Data in this exercise:
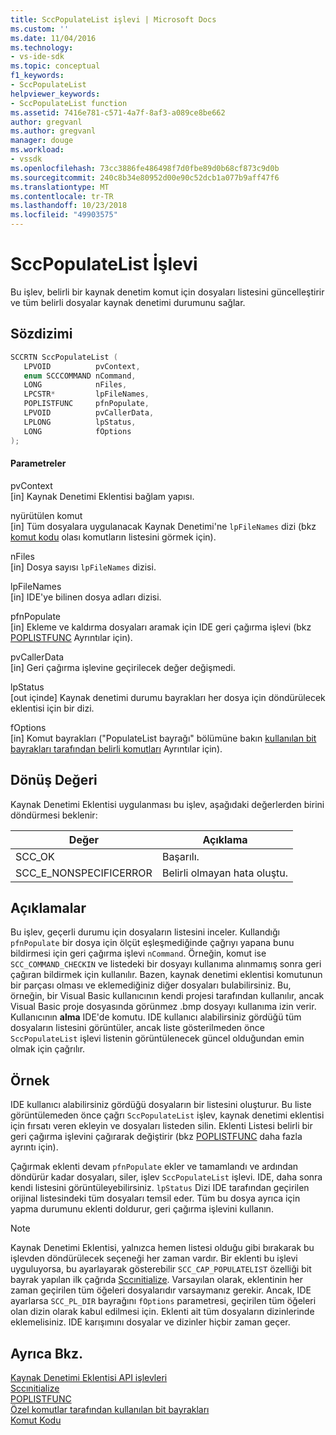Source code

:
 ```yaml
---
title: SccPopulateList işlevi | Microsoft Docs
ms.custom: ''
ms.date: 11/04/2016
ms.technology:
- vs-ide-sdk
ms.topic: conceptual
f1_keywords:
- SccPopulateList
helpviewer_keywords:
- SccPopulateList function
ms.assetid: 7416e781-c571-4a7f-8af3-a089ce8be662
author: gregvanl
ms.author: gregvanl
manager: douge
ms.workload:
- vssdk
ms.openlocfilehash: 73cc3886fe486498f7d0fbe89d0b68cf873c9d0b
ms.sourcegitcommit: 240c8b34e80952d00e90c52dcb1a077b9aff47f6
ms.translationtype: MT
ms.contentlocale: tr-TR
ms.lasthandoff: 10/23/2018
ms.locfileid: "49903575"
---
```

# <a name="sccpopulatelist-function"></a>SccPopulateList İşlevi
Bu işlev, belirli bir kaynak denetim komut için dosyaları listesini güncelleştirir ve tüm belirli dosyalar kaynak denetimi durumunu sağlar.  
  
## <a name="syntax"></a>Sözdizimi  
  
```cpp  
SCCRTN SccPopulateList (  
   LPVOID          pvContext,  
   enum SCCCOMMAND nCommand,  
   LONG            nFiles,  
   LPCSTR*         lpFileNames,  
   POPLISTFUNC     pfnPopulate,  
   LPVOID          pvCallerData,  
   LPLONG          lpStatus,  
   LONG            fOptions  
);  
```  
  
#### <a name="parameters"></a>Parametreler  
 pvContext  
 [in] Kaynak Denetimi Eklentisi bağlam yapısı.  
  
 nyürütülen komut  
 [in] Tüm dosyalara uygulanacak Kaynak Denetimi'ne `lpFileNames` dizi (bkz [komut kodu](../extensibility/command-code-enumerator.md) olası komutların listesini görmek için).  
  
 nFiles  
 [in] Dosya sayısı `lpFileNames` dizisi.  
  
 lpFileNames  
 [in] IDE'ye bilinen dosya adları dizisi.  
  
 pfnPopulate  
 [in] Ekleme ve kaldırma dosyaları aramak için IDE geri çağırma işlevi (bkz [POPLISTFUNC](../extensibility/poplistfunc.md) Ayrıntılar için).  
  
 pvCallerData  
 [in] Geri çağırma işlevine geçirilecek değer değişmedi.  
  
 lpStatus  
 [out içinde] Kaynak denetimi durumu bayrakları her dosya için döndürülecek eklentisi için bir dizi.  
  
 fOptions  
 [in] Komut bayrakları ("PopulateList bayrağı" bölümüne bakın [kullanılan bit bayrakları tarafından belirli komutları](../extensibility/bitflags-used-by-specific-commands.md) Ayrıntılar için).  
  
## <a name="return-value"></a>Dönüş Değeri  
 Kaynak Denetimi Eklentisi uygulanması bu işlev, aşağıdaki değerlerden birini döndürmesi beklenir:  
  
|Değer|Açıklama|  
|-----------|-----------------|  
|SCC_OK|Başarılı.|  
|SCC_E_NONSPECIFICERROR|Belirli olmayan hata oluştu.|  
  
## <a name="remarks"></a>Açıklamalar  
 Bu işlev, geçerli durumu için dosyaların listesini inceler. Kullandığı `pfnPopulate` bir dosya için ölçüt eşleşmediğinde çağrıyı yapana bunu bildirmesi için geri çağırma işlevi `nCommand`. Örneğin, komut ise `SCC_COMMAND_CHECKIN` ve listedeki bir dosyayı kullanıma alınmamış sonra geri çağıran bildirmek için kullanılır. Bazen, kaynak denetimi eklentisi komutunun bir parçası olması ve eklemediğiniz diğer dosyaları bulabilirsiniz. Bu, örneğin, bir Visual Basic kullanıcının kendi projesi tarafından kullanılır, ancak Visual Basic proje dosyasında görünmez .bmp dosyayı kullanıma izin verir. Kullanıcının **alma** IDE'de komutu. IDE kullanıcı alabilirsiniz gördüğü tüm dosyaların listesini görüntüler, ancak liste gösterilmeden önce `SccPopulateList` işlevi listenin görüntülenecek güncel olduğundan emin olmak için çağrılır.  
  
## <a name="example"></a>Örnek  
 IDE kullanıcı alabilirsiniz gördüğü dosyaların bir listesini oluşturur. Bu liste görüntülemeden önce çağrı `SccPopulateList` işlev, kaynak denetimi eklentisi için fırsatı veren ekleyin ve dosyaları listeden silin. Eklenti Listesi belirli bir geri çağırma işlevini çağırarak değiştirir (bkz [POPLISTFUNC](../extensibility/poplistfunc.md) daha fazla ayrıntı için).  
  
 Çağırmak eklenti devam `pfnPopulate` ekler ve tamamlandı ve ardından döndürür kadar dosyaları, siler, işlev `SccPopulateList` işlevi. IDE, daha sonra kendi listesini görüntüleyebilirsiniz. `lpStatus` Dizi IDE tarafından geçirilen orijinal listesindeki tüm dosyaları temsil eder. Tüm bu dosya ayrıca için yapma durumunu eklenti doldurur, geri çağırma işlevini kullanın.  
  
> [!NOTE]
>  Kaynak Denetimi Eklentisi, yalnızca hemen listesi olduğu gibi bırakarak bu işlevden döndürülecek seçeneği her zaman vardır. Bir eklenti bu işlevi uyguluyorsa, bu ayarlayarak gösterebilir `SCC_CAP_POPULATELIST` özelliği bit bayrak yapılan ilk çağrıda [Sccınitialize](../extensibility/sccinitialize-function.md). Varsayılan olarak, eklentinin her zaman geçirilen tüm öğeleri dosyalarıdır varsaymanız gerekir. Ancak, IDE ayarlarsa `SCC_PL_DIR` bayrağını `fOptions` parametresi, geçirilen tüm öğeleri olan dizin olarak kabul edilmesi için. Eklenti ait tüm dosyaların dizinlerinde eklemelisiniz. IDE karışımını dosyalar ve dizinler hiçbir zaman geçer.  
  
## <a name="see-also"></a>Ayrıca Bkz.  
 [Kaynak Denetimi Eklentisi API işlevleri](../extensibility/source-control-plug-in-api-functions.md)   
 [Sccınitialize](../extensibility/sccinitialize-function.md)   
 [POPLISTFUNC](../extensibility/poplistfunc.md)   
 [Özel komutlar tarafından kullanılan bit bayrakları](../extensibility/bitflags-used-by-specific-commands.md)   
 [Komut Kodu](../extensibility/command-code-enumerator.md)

Task item:
Pull every line containing "döndürülecek" from the entries above and copy it.

Response area:
 [out içinde] Kaynak denetimi durumu bayrakları her dosya için döndürülecek eklentisi için bir dizi.  
>  Kaynak Denetimi Eklentisi, yalnızca hemen listesi olduğu gibi bırakarak bu işlevden döndürülecek seçeneği her zaman vardır. Bir eklenti bu işlevi uyguluyorsa, bu ayarlayarak gösterebilir `SCC_CAP_POPULATELIST` özelliği bit bayrak yapılan ilk çağrıda [Sccınitialize](../extensibility/sccinitialize-function.md). Varsayılan olarak, eklentinin her zaman geçirilen tüm öğeleri dosyalarıdır varsaymanız gerekir. Ancak, IDE ayarlarsa `SCC_PL_DIR` bayrağını `fOptions` parametresi, geçirilen tüm öğeleri olan dizin olarak kabul edilmesi için. Eklenti ait tüm dosyaların dizinlerinde eklemelisiniz. IDE karışımını dosyalar ve dizinler hiçbir zaman geçer.  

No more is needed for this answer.